Nelle Harper Lee was born on April 28, 1926 in Monroeville, Alabama. Monroeville (population 7,000) is located in Monroe County in southwest Alabama, about halfway between Montgomery and Mobile. Harper was the youngest of four children in the family of Amasa Coleman Lee and Frances Finch Lee. Amasa was a well known and respected member of the Monroeville community. He was a lawyer and a member of the State Legislature from 1926 to 1938. He edited The Monroe Journal from 1929 to 1947. Amasa had hoped that Harper would become a member of his law firm, but Miss Lee had other plans and went to New York to become a writer. Harper Lee’s mother, Frances Cunningham Finch Lee, came from a Virginia family who moved to Monroe County, Alabama, and founded Finchburg.

Harper Lee attended Huntingdon College (1944-45), studied law at the University of Alabama (1945-49), and attended one year at Oxford University. Before concentrating on her writing in the 1950s, she worked as a reservation clerk with Eastern Air Lines in New York City. With the illness of her father, Miss Lee divided her time between New York and Monroeville. She continues to travel between the two locations.

Miss Lee originally submitted the manuscript for To Kill a Mockingbird to J. B. Lippincott Company in 1957. With a great deal of re-writing, it was finally published in 1960. Although To Kill a Mockingbird was her only published book, she did write and publish a number of other essays and articles that have appeared in magazines such as Vogue and McCalls. Little is truly known about Harper Lee’s current life and plans. She does apparently still plays golf and it is speculated that she is writing her memoirs. She has received the Pulitzer Prize, several honorary degrees, and other literary awards. In 1966, she was one of two persons named by President Johnson to the National Council of Arts.

Do you own a first edition of To Kill a Mockingbird? In 1996, a copy listed in “very good” condition sold for $2,500. Prices are now in the $5,000 range. A presentation copy was bought at auction for $12,650. Our family has started the tradition of giving a copy of To Kill a Mockingbird to all of our overnight guests. Sorry, folks, no first editions here!

One final bit of trivia: When To Kill a Mockingbird opened at the Monroe Theatre on March 28, 1963, tickets were $1.00 for adults and $ .50 for children. The theatre paid ten dollars cash each to the first five customers bringing in a live mockingbird on the Saturday before the opening. When was the last time you saw a first run movie for fifty cents?

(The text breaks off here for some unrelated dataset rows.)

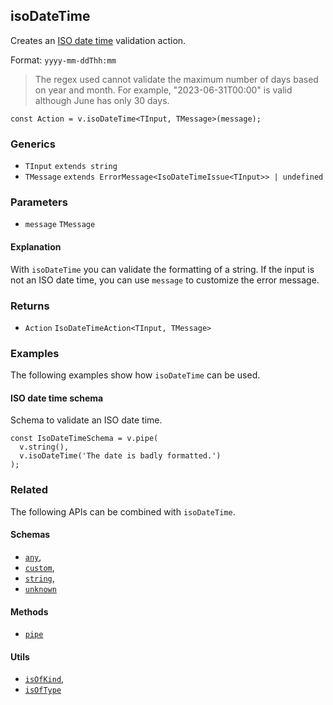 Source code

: isoDateTime
-----------

Creates an [ISO date time](https://en.wikipedia.org/wiki/ISO_8601) validation action.

Format: `yyyy-mm-ddThh:mm`

> The regex used cannot validate the maximum number of days based on year and month. For example, "2023-06-31T00:00" is valid although June has only 30 days.

    const Action = v.isoDateTime<TInput, TMessage>(message);
    

### Generics

*   `TInput` `extends string`
*   `TMessage` `extends ErrorMessage<IsoDateTimeIssue<TInput>> | undefined`

### Parameters

*   `message` `TMessage`

#### Explanation

With `isoDateTime` you can validate the formatting of a string. If the input is not an ISO date time, you can use `message` to customize the error message.

### Returns

*   `Action` `IsoDateTimeAction<TInput, TMessage>`

### Examples

The following examples show how `isoDateTime` can be used.

#### ISO date time schema

Schema to validate an ISO date time.

    const IsoDateTimeSchema = v.pipe(
      v.string(),
      v.isoDateTime('The date is badly formatted.')
    );
    

### Related

The following APIs can be combined with `isoDateTime`.

#### Schemas

*   [`any`](any.md),
*   [`custom`](custom.md),
*   [`string`](string.md),
*   [`unknown`](unknown.md)

#### Methods

*   [`pipe`](pipe.md)

#### Utils

*   [`isOfKind`](isOfKind.md),
*   [`isOfType`](isOfType.md)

Update: There is a new biography of her entitled Mockingbird by Charles J. Shields. The May 29, 2006, issue of New Yorker has an article about Harper Lee, Truman Capote, To Kill a Mockingbird (both the book and the film), and some comments about the new biography.

Harper Lee and Truman Capote were early friends. Many critics have speculated that Capote actually authored the well known novel. Although he did provide guidance to Harper Lee on the manuscript, correspondence between the two strongly supports Harper Lee as the author. Experts also agree that the rich dialog and language in To Kill a Mockingbird does not fit Capote’s style.